Confidence in the property market fell much further than it should have, Janusz Hooker tells Meet the Press
The recent spate of trophy house sales confirmed that Australia's residential property market was beginning its bounce back to peak levels, the LJ Hooker chairman Janusz Hooker told today's Channel Ten's Meet The Press.
"When you start seeing trophy sales, like you start seeing recently in the $20 to $30 million range happen, it means the ... super luxury and holiday end of the market is on the move, and this doesn't happen unless the core markets are doing very well," Janusz Hooker told the panel which included The Daily Telegraph's property writer, Kirsten Craze.
"If you see in an Australian context the big players moving in and starting to buy again it means they're confident and that confidence is a good example of that showing right through to all of the markets."
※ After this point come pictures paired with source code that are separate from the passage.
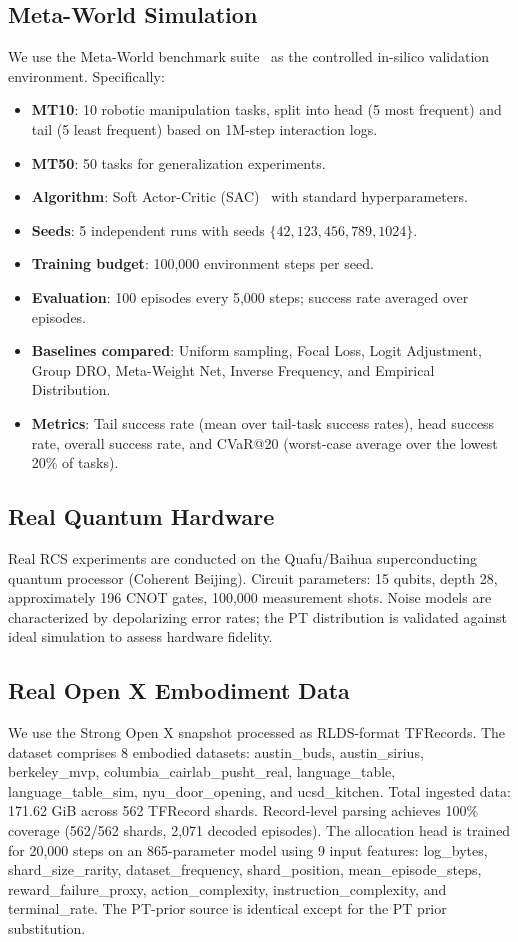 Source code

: \documentclass[10pt]{article}
\begin{document}
\subsection{Meta-World Simulation}
We use the Meta-World benchmark suite~\citep{yu2020metaworld} as the controlled
in-silico validation environment.  Specifically:

\begin{itemize}
  \item \textbf{MT10}: 10 robotic manipulation tasks, split into head (5 most frequent)
    and tail (5 least frequent) based on 1M-step interaction logs.
  \item \textbf{MT50}: 50 tasks for generalization experiments.
  \item \textbf{Algorithm}: Soft Actor-Critic (SAC)~\citep{haarnoja2018soft} with
    standard hyperparameters.
  \item \textbf{Seeds}: 5 independent runs with seeds $\{42, 123, 456, 789, 1024\}$.
  \item \textbf{Training budget}: 100,000 environment steps per seed.
  \item \textbf{Evaluation}: 100 episodes every 5,000 steps; success rate averaged
    over episodes.
  \item \textbf{Baselines compared}: Uniform sampling, Focal Loss, Logit Adjustment,
    Group DRO, Meta-Weight Net, Inverse Frequency, and Empirical Distribution.
  \item \textbf{Metrics}: Tail success rate (mean over tail-task success rates),
    head success rate, overall success rate, and CVaR@20 (worst-case average over
    the lowest 20\% of tasks).
\end{itemize}

\subsection{Real Quantum Hardware}
Real RCS experiments are conducted on the Quafu/Baihua superconducting quantum
processor (Coherent Beijing).  Circuit parameters: 15 qubits, depth 28,
approximately 196 CNOT gates, 100,000 measurement shots.  Noise models are
characterized by depolarizing error rates; the PT distribution is validated
against ideal simulation to assess hardware fidelity.

\subsection{Real Open X Embodiment Data}
We use the Strong Open X snapshot processed as RLDS-format TFRecords.  The dataset
comprises 8 embodied datasets: austin\_buds, austin\_sirius, berkeley\_mvp,
columbia\_cairlab\_pusht\_real, language\_table, language\_table\_sim, nyu\_door\_opening,
and ucsd\_kitchen.  Total ingested data: 171.62 GiB across 562 TFRecord shards.
Record-level parsing achieves 100\% coverage (562/562 shards, 2,071 decoded episodes).
The allocation head is trained for 20,000 steps on an 865-parameter model using
9 input features: log\_bytes, shard\_size\_rarity, dataset\_frequency, shard\_position,
mean\_episode\_steps, reward\_failure\_proxy, action\_complexity, instruction\_complexity,
and terminal\_rate.  The PT-prior source is identical except for the PT prior substitution.
\end{document}
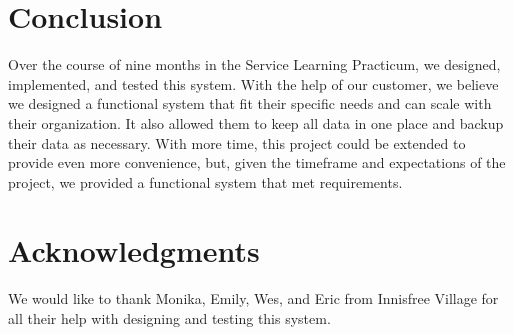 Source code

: \documentclass{sig-alternate}
\begin{document}
\section{Conclusion}
Over the course of nine months in the Service Learning Practicum, we designed, implemented, and tested this system.  With the help of our customer, we believe we designed a functional system that fit their specific needs and can scale with their organization.  It also allowed them to keep all data in one place and backup their data as necessary.  With more time, this project could be extended to provide even more convenience, but, given the timeframe and expectations of the project, we provided a functional system that met requirements.  

\section{Acknowledgments}
We would like to thank Monika, Emily, Wes, and Eric from Innisfree Village for all their help with designing and testing this system.
 

%

%
%
\end{document}
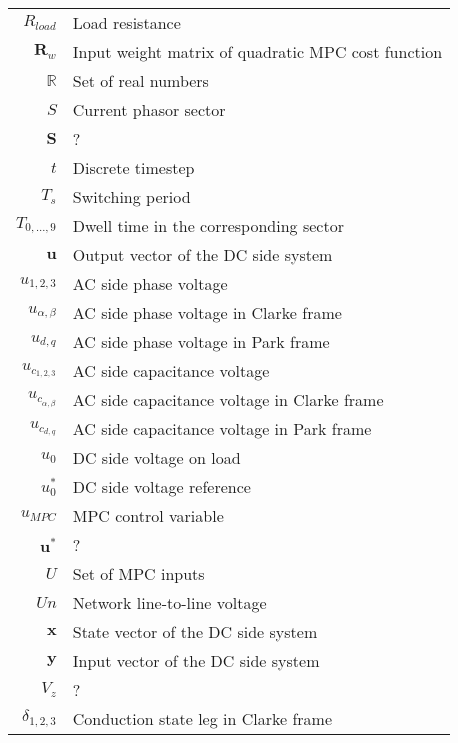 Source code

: \begin{longtable}{r l}
  $R_{load}$                        & Load resistance\\
  $\boldsymbol{R}_w$                & Input weight matrix of quadratic MPC cost function\\
  $\mathbb{R}$                      & Set of real numbers\\
  $S$                               & Current phasor sector\\
  $\boldsymbol{S}$                  & ?\\
  $t$                               & Discrete timestep\\
  $T_s$                             & Switching period\\
  $T_{0,\dots,9}$                   & Dwell time in the corresponding sector\\
  $\boldsymbol{u}$                  & Output vector of the DC side system\\
  $u_{1,2,3}$                       & AC side phase voltage\\
  $u_{\alpha,\beta}$                & AC side phase voltage in Clarke frame\\
  $u_{d,q}$                         & AC side phase voltage in Park frame\\
  $u_{c_{1,2,3}}$                   & AC side capacitance voltage\\
  $u_{c_{\alpha,\beta}}$            & AC side capacitance voltage in Clarke frame\\
  $u_{c_{d,q}}$                     & AC side capacitance voltage in Park frame\\
  $u_0$                             & DC side voltage on load\\
  $u^*_0$                           & DC side voltage reference\\
  $u_{MPC}$                         & MPC control variable\\
  $\boldsymbol{u}^*$                & ?\\
  $U$                               & Set of MPC inputs\\
  $Un$                              & Network line-to-line voltage\\
  $\boldsymbol{x}$                  & State vector of the DC side system\\
  $\boldsymbol{y}$                  & Input vector of the DC side system\\
  $V_z$                             & ?\\
  $\delta_{1,2,3}$                  & Conduction state leg in Clarke frame\\

\end{longtable}
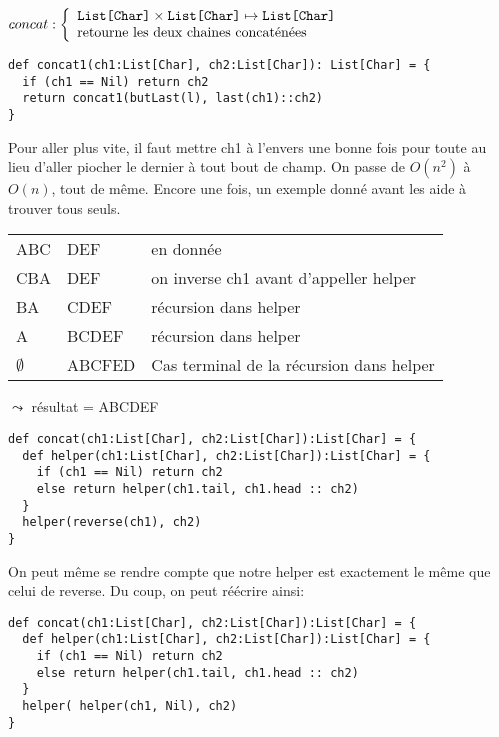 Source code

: \documentclass[10pt]{article}\usepackage[correction,nu]{esial}
\begin{document}
\begin{Question}
  $concat: \left\{
    \begin{array}{l}
      \text{\texttt{List[Char]}}\times \text{\texttt{List[Char]}}\mapsto \text{\texttt{List[Char]}}\\
      \text{retourne les deux chaines concaténées}
    \end{array}\right.$  
\end{Question}
\begin{Reponse}
  \begin{Verbatim}[label=version brutale: $O(n^2)$]
def concat1(ch1:List[Char], ch2:List[Char]): List[Char] = {
  if (ch1 == Nil) return ch2
  return concat1(butLast(l), last(ch1)::ch2)
}
  \end{Verbatim}

  Pour aller plus vite, il faut mettre ch1 à l'envers une bonne fois pour toute
  au lieu d'aller piocher le dernier à tout bout de champ. On passe de
  $O(n^2)$ à $O(n)$, tout de même. Encore une fois, un exemple donné avant les
  aide à trouver tous seuls.
  \medskip

  \begin{tabular}{|l l l|}\hline
    ABC&DEF& en donnée\\
    CBA&DEF& on inverse ch1 avant d'appeller helper\\
    BA&CDEF& récursion dans helper\\
    A&BCDEF& récursion dans helper\\
    $\emptyset$&ABCFED& Cas terminal de la récursion dans helper\\\hline
  \end{tabular}$\leadsto$ résultat = ABCDEF

  \begin{Verbatim}[label=version avec helper: $O(n)$]
def concat(ch1:List[Char], ch2:List[Char]):List[Char] = {
  def helper(ch1:List[Char], ch2:List[Char]):List[Char] = {
    if (ch1 == Nil) return ch2
    else return helper(ch1.tail, ch1.head :: ch2)
  }
  helper(reverse(ch1), ch2)
}
  \end{Verbatim}
  
  On peut même se rendre compte que notre helper est exactement le
  même que celui de reverse. Du coup, on peut réécrire ainsi:
  
  \begin{Verbatim}[label=version avec helper: $O(n)$]
def concat(ch1:List[Char], ch2:List[Char]):List[Char] = {
  def helper(ch1:List[Char], ch2:List[Char]):List[Char] = {
    if (ch1 == Nil) return ch2
    else return helper(ch1.tail, ch1.head :: ch2)
  }
  helper( helper(ch1, Nil), ch2)
}
  \end{Verbatim}
\end{Reponse}
\end{document}
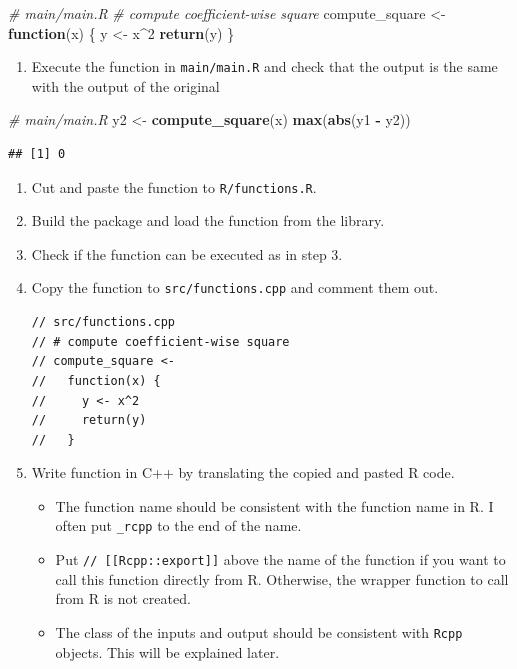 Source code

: \documentclass[]{book}
\newenvironment{Shaded}{\begin{snugshade}}{\end{snugshade}}
\newcommand{\KeywordTok}[1]{\textcolor[rgb]{0.13,0.29,0.53}{\textbf{#1}}}
\newcommand{\DecValTok}[1]{\textcolor[rgb]{0.00,0.00,0.81}{#1}}
\newcommand{\StringTok}[1]{\textcolor[rgb]{0.31,0.60,0.02}{#1}}
\newcommand{\CommentTok}[1]{\textcolor[rgb]{0.56,0.35,0.01}{\textit{#1}}}
\newcommand{\ControlFlowTok}[1]{\textcolor[rgb]{0.13,0.29,0.53}{\textbf{#1}}}
\newcommand{\OperatorTok}[1]{\textcolor[rgb]{0.81,0.36,0.00}{\textbf{#1}}}
\newcommand{\NormalTok}[1]{#1}
\providecommand{\tightlist}{%
  \setlength{\itemsep}{0pt}\setlength{\parskip}{0pt}}
\begin{document}
\begin{Shaded}
\begin{Highlighting}[]
\CommentTok{# main/main.R}
\CommentTok{# compute coefficient-wise square}
\NormalTok{compute_square <-}
\StringTok{  }\ControlFlowTok{function}\NormalTok{(x) \{}
\NormalTok{    y <-}\StringTok{ }\NormalTok{x}\OperatorTok{^}\DecValTok{2}
    \KeywordTok{return}\NormalTok{(y)}
\NormalTok{  \}}
\end{Highlighting}
\end{Shaded}

\begin{enumerate}
\def\labelenumi{\arabic{enumi}.}
\setcounter{enumi}{2}
\tightlist
\item
  Execute the function in \texttt{main/main.R} and check that the output
  is the same with the output of the original
\end{enumerate}

\begin{Shaded}
\begin{Highlighting}[]
\CommentTok{# main/main.R}
\NormalTok{y2 <-}\StringTok{ }\KeywordTok{compute_square}\NormalTok{(x)}
\KeywordTok{max}\NormalTok{(}\KeywordTok{abs}\NormalTok{(y1 }\OperatorTok{-}\StringTok{ }\NormalTok{y2))}
\end{Highlighting}
\end{Shaded}

\begin{verbatim}
## [1] 0
\end{verbatim}

\begin{enumerate}
\def\labelenumi{\arabic{enumi}.}
\setcounter{enumi}{3}
\item
  Cut and paste the function to \texttt{R/functions.R}.
\item
  Build the package and load the function from the library.
\item
  Check if the function can be executed as in step 3.
\item
  Copy the function to \texttt{src/functions.cpp} and comment them out.

\begin{verbatim}
// src/functions.cpp
// # compute coefficient-wise square
// compute_square <-
//   function(x) {
//     y <- x^2
//     return(y)
//   }
\end{verbatim}
\item
  Write function in C++ by translating the copied and pasted R code.

  \begin{itemize}
  \tightlist
  \item
    The function name should be consistent with the function name in R.
    I often put \texttt{\_rcpp} to the end of the name.
  \item
    Put \texttt{//\ {[}{[}Rcpp::export{]}{]}} above the name of the
    function if you want to call this function directly from R.
    Otherwise, the wrapper function to call from R is not created.
  \item
    The class of the inputs and output should be consistent with
    \texttt{Rcpp} objects. This will be explained later.
  \end{itemize}
\end{enumerate}
\end{document}
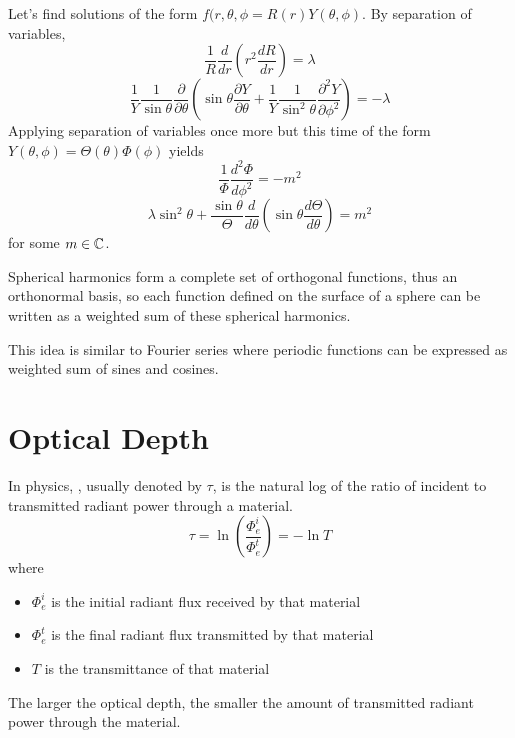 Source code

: \documentclass[12pt]{scrartcl}
\begin{document}
\begin{lemma}
    Let's find solutions of the form $f(r, \theta, \phi = R(r)Y(\theta, \phi)$. By separation of variables,
    \[\frac{1}{R}\frac{d}{dr}(r^2\frac{dR}{dr}) = \lambda\]
    \[\frac{1}{Y}\frac{1}{\sin\theta}\frac{\partial}{\partial \theta}(\sin \theta \frac{\partial Y}{\partial \theta} + \frac{1}{Y}\frac{1}{\sin^2\theta}\frac{\partial^2 Y}{\partial \phi^2}) = -\lambda\]
Applying separation of variables once more but this time of the form $Y(\theta, \phi) = \Theta(\theta)\Phi(\phi)$ yields
\[\frac{1}{\Phi}\frac{d^2\Phi}{d\phi^2} = -m^2\]
\[\lambda\sin^2\theta + \frac{\sin \theta}{\Theta}\frac{d}{d\theta}(\sin \theta \frac{d\Theta}{d\theta}) = m^2\]
for some $m \in \mathbb C$.
\end{lemma}

\begin{note}
    Spherical harmonics form a complete set of orthogonal functions, thus an orthonormal basis, so each function defined on the surface of a sphere can be written as a weighted sum of these spherical harmonics.
\end{note}

\begin{note}
    This idea is similar to Fourier series where periodic functions can be expressed as weighted sum of sines and cosines.
\end{note}

\section{Optical Depth}

\begin{definition}
    In physics, , usually denoted by $\tau$, is the natural log of the ratio of incident to transmitted radiant power through a material.
\[\tau = \ln\left(\frac{\Phi^i_e}{\Phi^t_e}\right) = -\ln T\]
where 
\begin{itemize}
    \item $\Phi_e^i$ is the initial radiant flux received by that material
    \item $\Phi_e^t$ is the final radiant flux transmitted by that material
    \item $T$ is the transmittance of that material
\end{itemize}
\end{definition}

\begin{note}
    The larger the optical depth, the smaller the amount of transmitted radiant power through the material.
\end{note}
\end{document}
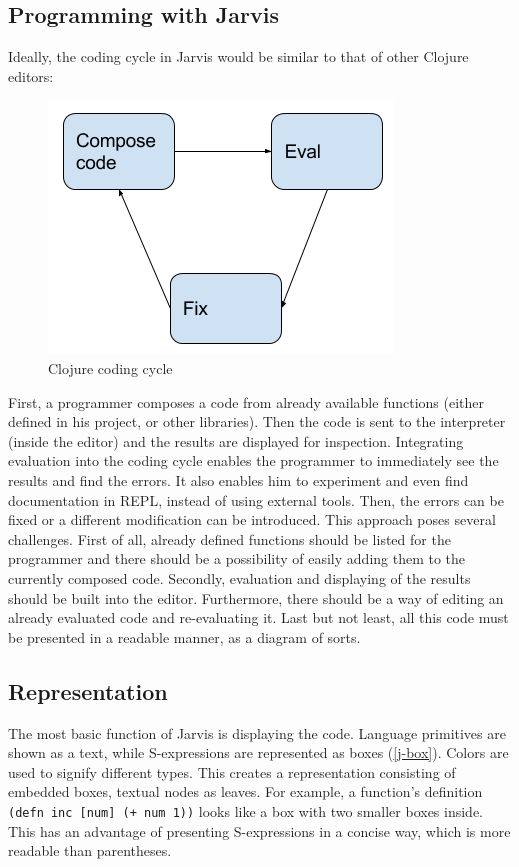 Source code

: \documentclass[11pt]{scrartcl}
\begin{document}
\subsection{Programming with Jarvis}
Ideally, the coding cycle in Jarvis would be similar to that of other Clojure
editors:

\begin{figure}[hbt]
  \includegraphics[scale=0.5]{img/Programming.png}
  \caption{Clojure coding cycle}
\end{figure}

First, a programmer composes a code from already available functions (either
defined in his project, or other libraries).
Then the code is sent to the interpreter (inside the editor) and the results are
displayed for inspection.
Integrating evaluation into the coding cycle enables the programmer to
immediately see the results and find the errors.
It also enables him to experiment and even find documentation in REPL, instead
of using external tools.
Then, the errors can be fixed or a different modification can be introduced.
This approach poses several challenges.
First of all, already defined functions should be listed for the programmer and
there should be a possibility of easily adding them to the currently composed
code.
Secondly, evaluation and displaying of the results should be built into the
editor.
Furthermore, there should be a way of editing an already evaluated code and
re-evaluating it.
Last but not least, all this code must be presented in a readable manner, as a
diagram of sorts.

\subsection{Representation}
The most basic function of Jarvis is displaying the code.
Language primitives are shown as a text, while S-expressions are
represented as boxes (\ref{j-box}).
Colors are used to signify different types.
This creates a representation consisting of embedded boxes, textual nodes as
leaves.
For example, a function’s definition \lstinline|(defn inc [num] (+ num 1))| looks like a box
with two smaller boxes inside.
This has an advantage of presenting S-expressions in a concise way, which is
more readable than parentheses.
\end{document}
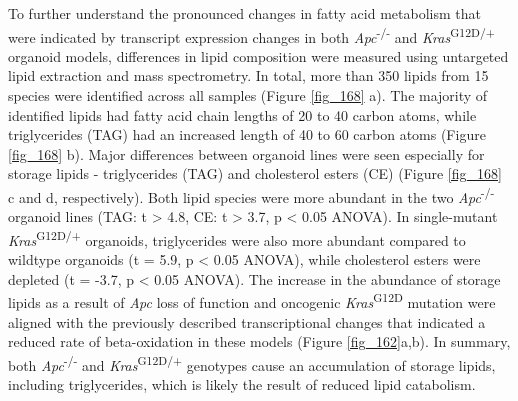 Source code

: \begin{flushleft}
To further understand the pronounced changes in fatty acid metabolism that were indicated by transcript expression changes in both \textit{Apc}\textsuperscript{-/-}  and \textit{Kras}\textsuperscript{G12D/+} organoid models, differences in lipid composition were measured using untargeted lipid extraction and mass spectrometry. In total, more than 350 lipids from 15 species were identified across all samples (Figure \ref{fig_168} a). The majority of identified lipids had fatty acid chain lengths of 20 to 40 carbon atoms, while triglycerides (TAG) had an increased length of 40 to 60 carbon atoms (Figure \ref{fig_168} b). Major differences between organoid lines were seen especially for storage lipids - triglycerides (TAG) and cholesterol esters (CE) (Figure \ref{fig_168} c and d, respectively). Both lipid species were more abundant in the two \textit{Apc}\textsuperscript{-/-}  organoid lines (TAG: t > 4.8, CE: t > 3.7, p < 0.05 ANOVA). In single-mutant \textit{Kras}\textsuperscript{G12D/+} organoids, triglycerides were also more abundant compared to wildtype organoids (t = 5.9, p < 0.05 ANOVA), while cholesterol esters were depleted (t = -3.7, p < 0.05 ANOVA). The increase in the abundance of storage lipids as a result of \textit{Apc} loss of function and oncogenic \textit{Kras}\textsuperscript{G12D} mutation were aligned with the previously described transcriptional changes that indicated a reduced rate of beta-oxidation in these models (Figure \ref{fig_162}a,b). In summary, both \textit{Apc}\textsuperscript{-/-}  and \textit{Kras}\textsuperscript{G12D/+} genotypes cause an accumulation of storage lipids, including triglycerides, which is likely the result of reduced lipid catabolism. 


\end{flushleft}
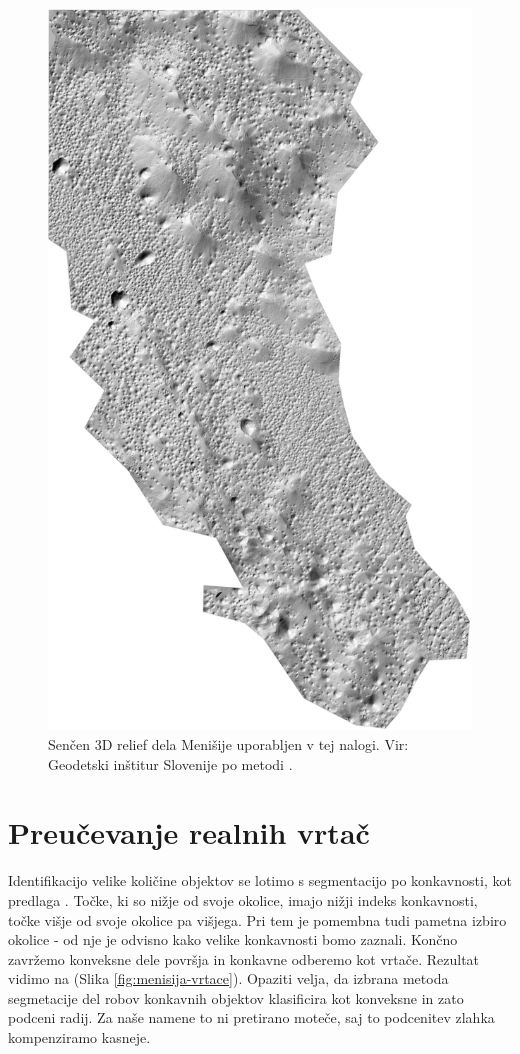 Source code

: \documentclass[a4paper, oneside, 12pt]{book}
\begin{document}
        \begin{figure}[H]
          \begin{center}
            \includegraphics[width=12cm]{slike/menisija-relief}
          \end{center}
          \caption{Senčen 3D relief dela Menišije uporabljen v tej nalogi. Vir: Geodetski inštitur Slovenije \cite{LAK} po metodi \cite{Kobler20079}.}
          \label{fig:menisija-relief}
        \end{figure}

        \chapter{Preučevanje realnih vrtač}
        \label{realne-vrtace}
        Identifikacijo velike količine objektov se lotimo s segmentacijo po konkavnosti, kot predlaga \cite{doctor13}. Točke, ki so nižje od svoje okolice, imajo nižji indeks konkavnosti, točke višje od svoje okolice pa višjega. Pri tem je pomembna tudi pametna izbiro okolice - od nje je odvisno kako velike konkavnosti bomo zaznali. Končno zavržemo konveksne dele površja in konkavne odberemo kot vrtače. Rezultat vidimo na (Slika \ref{fig:menisija-vrtace}). Opaziti velja, da izbrana metoda segmetacije del robov konkavnih objektov klasificira kot konveksne in zato podceni radij. Za naše namene to ni pretirano moteče, saj to podcenitev zlahka kompenziramo kasneje.
\end{document}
He said confidence in the property market fell much further than it should have, and was now coming back to more normal levels.
Mr Hooker said overseas investors were now looking to Australia as a stable market in which to invest in real estate.
"If you look at the Australian property market throughout the global financial crisis, our property market performed better than any other developed nation on the planet," he said.
"(Foreign investors are) feeling a little more confidence with their domestic portfolios, and they're looking at the Australian market going 'it's been doing quite well, it's been moving the last quarter and now we start seeing a trend going upwards'."
Mr Hooker suggested that Sydney was the first capital city set to experience the uplift with sales back up to peak 2010 levels, followed then by Canberra and Perth.
It was suggested that Brisbane was the slowest capital city to recover at around 10% off peak levels, along with Melbourne, Darwin, Adelaide and Hobart also yet to regain previous price peaks.
"It's those major metros that still have quite a bit of recovery, between five to 10% to do, but that provides an opportunity because there's still deals to be done there that are below their peaks," Mr Hooker told viewers.
SQM property research director Louis Christopher told the program that the property recovery was real, but it was not nationwide.
Louis Christopher also warned of "dodgy" auction statistics.